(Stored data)
● ● ● ●

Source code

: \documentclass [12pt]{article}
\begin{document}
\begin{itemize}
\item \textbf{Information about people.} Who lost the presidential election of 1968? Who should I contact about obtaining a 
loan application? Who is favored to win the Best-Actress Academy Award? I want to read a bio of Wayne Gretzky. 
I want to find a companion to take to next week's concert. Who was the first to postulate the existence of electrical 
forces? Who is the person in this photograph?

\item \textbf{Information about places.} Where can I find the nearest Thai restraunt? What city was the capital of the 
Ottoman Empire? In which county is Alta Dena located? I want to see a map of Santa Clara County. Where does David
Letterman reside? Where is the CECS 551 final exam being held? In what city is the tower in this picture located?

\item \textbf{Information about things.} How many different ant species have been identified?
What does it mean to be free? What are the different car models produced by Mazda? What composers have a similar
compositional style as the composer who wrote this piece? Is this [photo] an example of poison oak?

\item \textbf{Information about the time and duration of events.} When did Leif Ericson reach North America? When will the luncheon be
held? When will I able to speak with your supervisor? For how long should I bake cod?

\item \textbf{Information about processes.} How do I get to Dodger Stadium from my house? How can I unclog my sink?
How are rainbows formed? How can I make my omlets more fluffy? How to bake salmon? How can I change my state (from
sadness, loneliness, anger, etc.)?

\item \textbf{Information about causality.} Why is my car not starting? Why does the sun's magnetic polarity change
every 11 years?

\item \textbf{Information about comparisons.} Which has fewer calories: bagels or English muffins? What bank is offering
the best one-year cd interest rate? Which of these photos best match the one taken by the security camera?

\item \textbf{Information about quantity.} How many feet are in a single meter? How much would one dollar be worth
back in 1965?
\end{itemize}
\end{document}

● ● ● ●

Exercise details:
Could you reproduce, exactly as written, the lines running from the one with "I want to find" to the end of the entries above?

Task result:
I want to find a companion to take to next week's concert. Who was the first to postulate the existence of electrical 
forces? Who is the person in this photograph?

\item \textbf{Information about places.} Where can I find the nearest Thai restraunt? What city was the capital of the 
Ottoman Empire? In which county is Alta Dena located? I want to see a map of Santa Clara County. Where does David
Letterman reside? Where is the CECS 551 final exam being held? In what city is the tower in this picture located?

\item \textbf{Information about things.} How many different ant species have been identified?
What does it mean to be free? What are the different car models produced by Mazda? What composers have a similar
compositional style as the composer who wrote this piece? Is this [photo] an example of poison oak?

\item \textbf{Information about the time and duration of events.} When did Leif Ericson reach North America? When will the luncheon be
held? When will I able to speak with your supervisor? For how long should I bake cod?

\item \textbf{Information about processes.} How do I get to Dodger Stadium from my house? How can I unclog my sink?
How are rainbows formed? How can I make my omlets more fluffy? How to bake salmon? How can I change my state (from
sadness, loneliness, anger, etc.)?

\item \textbf{Information about causality.} Why is my car not starting? Why does the sun's magnetic polarity change
every 11 years?

\item \textbf{Information about comparisons.} Which has fewer calories: bagels or English muffins? What bank is offering
the best one-year cd interest rate? Which of these photos best match the one taken by the security camera?

\item \textbf{Information about quantity.} How many feet are in a single meter? How much would one dollar be worth
back in 1965?
\end{itemize}
\end{document}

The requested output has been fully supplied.